June 27, 2010

Bridge that missing link - i.e. show advance previews to press!!

Absence of advance screenings of Bollywood films leave journalists in US with no option but to accept PR material and work on them

Aseem Chhabra

Two weeks ago a group of journalists, gathered at Cisco’s office space in Manhattan for the global press day for Mani Ratnam’s Raavan. Using a new technology Tele-Presence, Cisco connected the film’s director and actors with journalists in Mumbai, Delhi, Chennai, Dubai and New York.

I walked into the small conference room and was blown away with the new technology. I have participated in video conference calls, but this was remarkable. We sat facing three giant screens. Abhishek and Aishwarya Rai Bachchan were in Mumbai in the middle screen, while Ratnam and Vikram were in Chennai on the left. More important, the technology had erased the distances. It seemed as if the stars and the other journalists were in the same room, right in front of us.

Cisco’s Tele-Presence press conference for Raavan in New York
Maria Giovanna

There was a lot of friendly banter with general questions, such as whether the Bachchans discuss work when they get home or what was it like working with Ratnam? Finally one reporter asked Ratnam “What is Raavan about?” Ratnam’s response was “Haven’t you seen the preview?” Yes, the reporter had seen the preview, but nobody had seen the film, which explained the mostly superficial conversation.

Bollywood production houses do not hold advance screenings of their films and it is somewhat understandable. There is a concern that bloggers and others who moonlight as critics on social media sites may post negative reviews and thereby ruin a film’s chance of finding its audience in its opening weekend.

But that is where the production houses have to work at winning the confidence of journalists.

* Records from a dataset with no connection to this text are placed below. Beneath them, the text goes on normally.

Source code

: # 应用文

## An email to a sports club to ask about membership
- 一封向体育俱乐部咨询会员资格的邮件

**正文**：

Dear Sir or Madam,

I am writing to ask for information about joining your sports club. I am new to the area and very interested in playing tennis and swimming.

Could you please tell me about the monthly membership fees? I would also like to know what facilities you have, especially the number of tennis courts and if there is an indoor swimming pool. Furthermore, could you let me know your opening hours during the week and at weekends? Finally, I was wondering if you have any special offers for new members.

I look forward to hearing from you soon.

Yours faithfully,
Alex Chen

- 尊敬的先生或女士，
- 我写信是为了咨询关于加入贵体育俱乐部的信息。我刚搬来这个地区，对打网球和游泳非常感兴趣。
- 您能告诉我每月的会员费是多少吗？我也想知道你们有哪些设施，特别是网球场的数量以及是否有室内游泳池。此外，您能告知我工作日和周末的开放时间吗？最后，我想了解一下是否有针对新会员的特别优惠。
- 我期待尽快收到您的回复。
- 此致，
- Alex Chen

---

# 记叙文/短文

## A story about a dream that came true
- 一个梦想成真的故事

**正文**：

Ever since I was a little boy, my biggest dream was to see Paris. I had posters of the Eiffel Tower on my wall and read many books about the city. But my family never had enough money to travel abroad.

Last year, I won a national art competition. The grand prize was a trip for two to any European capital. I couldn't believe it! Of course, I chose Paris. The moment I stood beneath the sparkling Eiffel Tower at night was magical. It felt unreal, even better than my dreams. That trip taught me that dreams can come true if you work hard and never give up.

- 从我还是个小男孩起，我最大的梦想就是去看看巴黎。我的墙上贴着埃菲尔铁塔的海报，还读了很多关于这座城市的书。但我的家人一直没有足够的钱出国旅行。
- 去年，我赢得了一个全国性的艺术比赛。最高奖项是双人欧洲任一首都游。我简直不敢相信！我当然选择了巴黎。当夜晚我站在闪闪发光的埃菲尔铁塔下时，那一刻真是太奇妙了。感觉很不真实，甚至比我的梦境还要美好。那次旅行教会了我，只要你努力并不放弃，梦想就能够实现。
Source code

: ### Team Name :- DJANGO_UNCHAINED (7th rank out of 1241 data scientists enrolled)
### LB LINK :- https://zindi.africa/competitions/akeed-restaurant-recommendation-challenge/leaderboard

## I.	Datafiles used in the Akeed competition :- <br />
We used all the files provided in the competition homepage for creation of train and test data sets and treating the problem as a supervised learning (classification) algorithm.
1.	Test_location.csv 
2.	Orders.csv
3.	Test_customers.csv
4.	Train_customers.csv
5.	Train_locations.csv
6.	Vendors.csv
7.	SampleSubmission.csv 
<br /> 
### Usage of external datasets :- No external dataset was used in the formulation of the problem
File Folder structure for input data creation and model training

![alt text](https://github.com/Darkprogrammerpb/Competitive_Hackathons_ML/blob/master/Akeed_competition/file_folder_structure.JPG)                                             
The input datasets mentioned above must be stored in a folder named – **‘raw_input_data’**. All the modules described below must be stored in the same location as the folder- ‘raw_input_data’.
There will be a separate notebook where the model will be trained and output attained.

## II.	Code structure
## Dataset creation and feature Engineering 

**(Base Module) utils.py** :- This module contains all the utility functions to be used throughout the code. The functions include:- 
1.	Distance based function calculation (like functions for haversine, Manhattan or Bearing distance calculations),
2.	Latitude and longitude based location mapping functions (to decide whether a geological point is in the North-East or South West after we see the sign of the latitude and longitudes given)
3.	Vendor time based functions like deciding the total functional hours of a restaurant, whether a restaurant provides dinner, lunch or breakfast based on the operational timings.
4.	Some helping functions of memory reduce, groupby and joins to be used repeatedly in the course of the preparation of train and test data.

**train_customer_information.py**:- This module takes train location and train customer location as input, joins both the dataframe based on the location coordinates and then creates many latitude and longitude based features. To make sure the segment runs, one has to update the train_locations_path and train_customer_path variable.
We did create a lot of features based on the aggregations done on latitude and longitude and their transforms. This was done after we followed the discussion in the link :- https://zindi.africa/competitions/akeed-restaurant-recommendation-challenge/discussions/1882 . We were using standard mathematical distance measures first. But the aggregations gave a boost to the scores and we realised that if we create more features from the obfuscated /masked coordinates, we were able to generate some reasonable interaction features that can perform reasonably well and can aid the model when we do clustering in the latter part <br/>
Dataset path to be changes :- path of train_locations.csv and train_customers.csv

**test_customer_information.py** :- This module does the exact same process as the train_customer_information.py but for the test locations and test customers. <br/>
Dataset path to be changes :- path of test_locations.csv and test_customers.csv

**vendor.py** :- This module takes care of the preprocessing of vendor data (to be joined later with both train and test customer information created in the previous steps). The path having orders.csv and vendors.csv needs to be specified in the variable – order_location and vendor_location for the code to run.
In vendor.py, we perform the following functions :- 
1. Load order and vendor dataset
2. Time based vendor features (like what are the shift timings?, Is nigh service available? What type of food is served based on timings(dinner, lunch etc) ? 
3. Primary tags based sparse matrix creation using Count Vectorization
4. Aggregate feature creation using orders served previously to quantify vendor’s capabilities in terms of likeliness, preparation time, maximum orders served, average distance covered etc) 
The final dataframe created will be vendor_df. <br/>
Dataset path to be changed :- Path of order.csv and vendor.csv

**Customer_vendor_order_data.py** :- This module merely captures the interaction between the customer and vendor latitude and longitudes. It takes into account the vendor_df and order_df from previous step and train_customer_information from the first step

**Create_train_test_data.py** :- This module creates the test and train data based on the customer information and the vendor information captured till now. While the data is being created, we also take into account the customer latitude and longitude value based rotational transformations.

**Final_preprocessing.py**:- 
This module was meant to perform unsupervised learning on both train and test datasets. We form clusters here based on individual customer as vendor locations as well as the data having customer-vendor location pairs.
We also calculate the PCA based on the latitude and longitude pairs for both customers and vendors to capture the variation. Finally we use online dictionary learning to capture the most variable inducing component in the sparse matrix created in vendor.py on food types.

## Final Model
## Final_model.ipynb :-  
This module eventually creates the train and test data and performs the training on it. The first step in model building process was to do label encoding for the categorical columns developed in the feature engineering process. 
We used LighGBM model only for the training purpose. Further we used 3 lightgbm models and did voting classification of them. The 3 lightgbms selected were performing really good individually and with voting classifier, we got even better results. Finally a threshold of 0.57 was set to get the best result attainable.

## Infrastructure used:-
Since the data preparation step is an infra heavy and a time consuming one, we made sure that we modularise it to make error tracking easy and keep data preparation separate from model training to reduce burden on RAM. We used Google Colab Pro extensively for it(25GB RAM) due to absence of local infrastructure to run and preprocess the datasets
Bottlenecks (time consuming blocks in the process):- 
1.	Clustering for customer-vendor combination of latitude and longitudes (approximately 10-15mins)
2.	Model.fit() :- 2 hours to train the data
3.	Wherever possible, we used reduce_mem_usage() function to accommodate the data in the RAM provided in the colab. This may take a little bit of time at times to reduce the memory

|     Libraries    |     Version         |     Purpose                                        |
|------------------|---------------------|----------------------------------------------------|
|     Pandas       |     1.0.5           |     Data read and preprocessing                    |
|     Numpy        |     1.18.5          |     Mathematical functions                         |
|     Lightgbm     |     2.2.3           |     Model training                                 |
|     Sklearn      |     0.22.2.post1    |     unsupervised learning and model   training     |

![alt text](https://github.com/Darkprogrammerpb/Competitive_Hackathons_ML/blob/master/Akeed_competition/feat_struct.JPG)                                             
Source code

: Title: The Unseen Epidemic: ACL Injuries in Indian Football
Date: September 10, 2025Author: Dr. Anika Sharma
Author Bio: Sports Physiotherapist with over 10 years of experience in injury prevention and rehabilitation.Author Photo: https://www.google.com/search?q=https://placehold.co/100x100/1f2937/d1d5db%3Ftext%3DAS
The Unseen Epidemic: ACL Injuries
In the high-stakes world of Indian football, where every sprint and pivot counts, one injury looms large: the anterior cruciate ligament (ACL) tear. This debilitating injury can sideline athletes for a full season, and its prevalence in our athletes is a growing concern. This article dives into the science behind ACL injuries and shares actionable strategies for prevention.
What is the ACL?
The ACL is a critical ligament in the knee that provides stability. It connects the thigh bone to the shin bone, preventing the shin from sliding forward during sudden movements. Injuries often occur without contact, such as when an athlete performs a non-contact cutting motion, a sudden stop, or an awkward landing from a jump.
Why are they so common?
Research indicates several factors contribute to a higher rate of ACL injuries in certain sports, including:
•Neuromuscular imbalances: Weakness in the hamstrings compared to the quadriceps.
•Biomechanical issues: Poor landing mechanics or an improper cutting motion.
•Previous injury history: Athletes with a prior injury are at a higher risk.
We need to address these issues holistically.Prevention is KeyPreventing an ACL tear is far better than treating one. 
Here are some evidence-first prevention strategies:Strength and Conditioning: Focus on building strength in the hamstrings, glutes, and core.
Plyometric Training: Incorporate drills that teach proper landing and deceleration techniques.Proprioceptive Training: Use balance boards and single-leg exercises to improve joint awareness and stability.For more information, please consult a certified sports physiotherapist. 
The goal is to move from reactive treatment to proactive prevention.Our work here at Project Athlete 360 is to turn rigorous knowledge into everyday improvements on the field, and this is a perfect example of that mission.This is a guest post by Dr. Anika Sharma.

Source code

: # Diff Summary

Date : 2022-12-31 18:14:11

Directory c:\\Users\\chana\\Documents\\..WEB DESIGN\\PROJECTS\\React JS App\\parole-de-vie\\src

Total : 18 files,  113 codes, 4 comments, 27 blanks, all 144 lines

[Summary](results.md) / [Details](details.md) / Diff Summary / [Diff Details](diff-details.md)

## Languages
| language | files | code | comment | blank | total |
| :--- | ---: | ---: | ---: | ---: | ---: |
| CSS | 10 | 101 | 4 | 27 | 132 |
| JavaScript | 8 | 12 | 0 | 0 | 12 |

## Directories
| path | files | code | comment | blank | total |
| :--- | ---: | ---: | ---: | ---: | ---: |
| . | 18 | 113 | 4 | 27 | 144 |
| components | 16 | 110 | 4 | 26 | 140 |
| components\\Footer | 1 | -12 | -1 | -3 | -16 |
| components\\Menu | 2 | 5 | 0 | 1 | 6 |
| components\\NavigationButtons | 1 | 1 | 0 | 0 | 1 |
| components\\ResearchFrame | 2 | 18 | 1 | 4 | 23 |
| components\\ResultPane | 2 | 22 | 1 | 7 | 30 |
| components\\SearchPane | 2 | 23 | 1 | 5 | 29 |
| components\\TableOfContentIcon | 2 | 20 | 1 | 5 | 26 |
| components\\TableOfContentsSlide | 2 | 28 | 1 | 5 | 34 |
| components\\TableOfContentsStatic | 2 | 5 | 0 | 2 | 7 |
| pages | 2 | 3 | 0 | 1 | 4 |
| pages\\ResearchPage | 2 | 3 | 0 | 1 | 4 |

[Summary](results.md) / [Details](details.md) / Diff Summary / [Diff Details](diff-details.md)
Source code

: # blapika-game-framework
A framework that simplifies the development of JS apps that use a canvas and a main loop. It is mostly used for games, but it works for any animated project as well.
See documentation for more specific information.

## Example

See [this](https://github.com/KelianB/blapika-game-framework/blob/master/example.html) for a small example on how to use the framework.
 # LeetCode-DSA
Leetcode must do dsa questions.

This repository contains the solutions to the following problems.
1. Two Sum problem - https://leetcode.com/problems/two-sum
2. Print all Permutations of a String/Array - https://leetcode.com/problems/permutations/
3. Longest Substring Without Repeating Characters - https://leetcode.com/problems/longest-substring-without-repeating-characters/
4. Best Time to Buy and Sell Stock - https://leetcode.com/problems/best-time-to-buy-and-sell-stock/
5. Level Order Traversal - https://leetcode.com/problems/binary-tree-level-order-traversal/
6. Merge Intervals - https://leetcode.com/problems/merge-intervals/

In the US the concept of review embargoes works as film journalists almost always respect the guidelines. In fact, most PR firms insist that reporters have to attend the advance screenings before they can interview the film-makers. It helps the level of reporting, especially the feature articles that focus on film-making.

Lately more and more Bollywood stars and film-makers are travelling to New York to promote their films, but at each situation reporters accept the general public relations material that is fed to them. There is a lot of excitement having a star like Shah Rukh Khan or Hrithik Roshan in our presence, but no reporter is prepared to ask specific questions about how and why certain scenes were written, acted, directed or shot.

There is access to Bollywood personalities in India and also here and yet there is hardly any intelligent conversation. The general discourse on Bollywood cinema is missing. Perhaps the producers and distributors like to keep the mystery about their films, but ultimately the audience loses out.

Last year Nikhil Advani told the press in New York that the soul of Chandni Chowk to China lay in the interactions between Mithun Chakraborty and Akshay Kumar. That evening I attended the film’s premiere – the first screening of CCTC and was surprised as I recounted Advani’s claims. The scenes between Chakraborty and Kumar were flat, lacking any emotional punch. I would have liked to talk further with Advani about the film he claimed was going to be the first crossover hit. But after the screening he was not available to the press.

There are some film personalities who continue talking about their films after the release. Karan Johar does not get tired sending out weekly Twitter updates that MNIK is doing well in various international markets. But that is a rare example. At the Raavan press day, Abhishek was exuberantly chatting with the reporters, but in the aftermath of the film’s debacle at the box office, he disappeared for a few days from Twitter, leaving his father to defend the film.

This week I received a screening invite for director Anusha Rizvi’s Peepli Live from a New York-based PR firm. Aamir Khan will be in New York in late July to talk to the press. The screening will enable journalists to have an open conversation with Khan about the film, his role as a producer and the reasons why he backed Peepli Live. It should only help the film as well as the audience.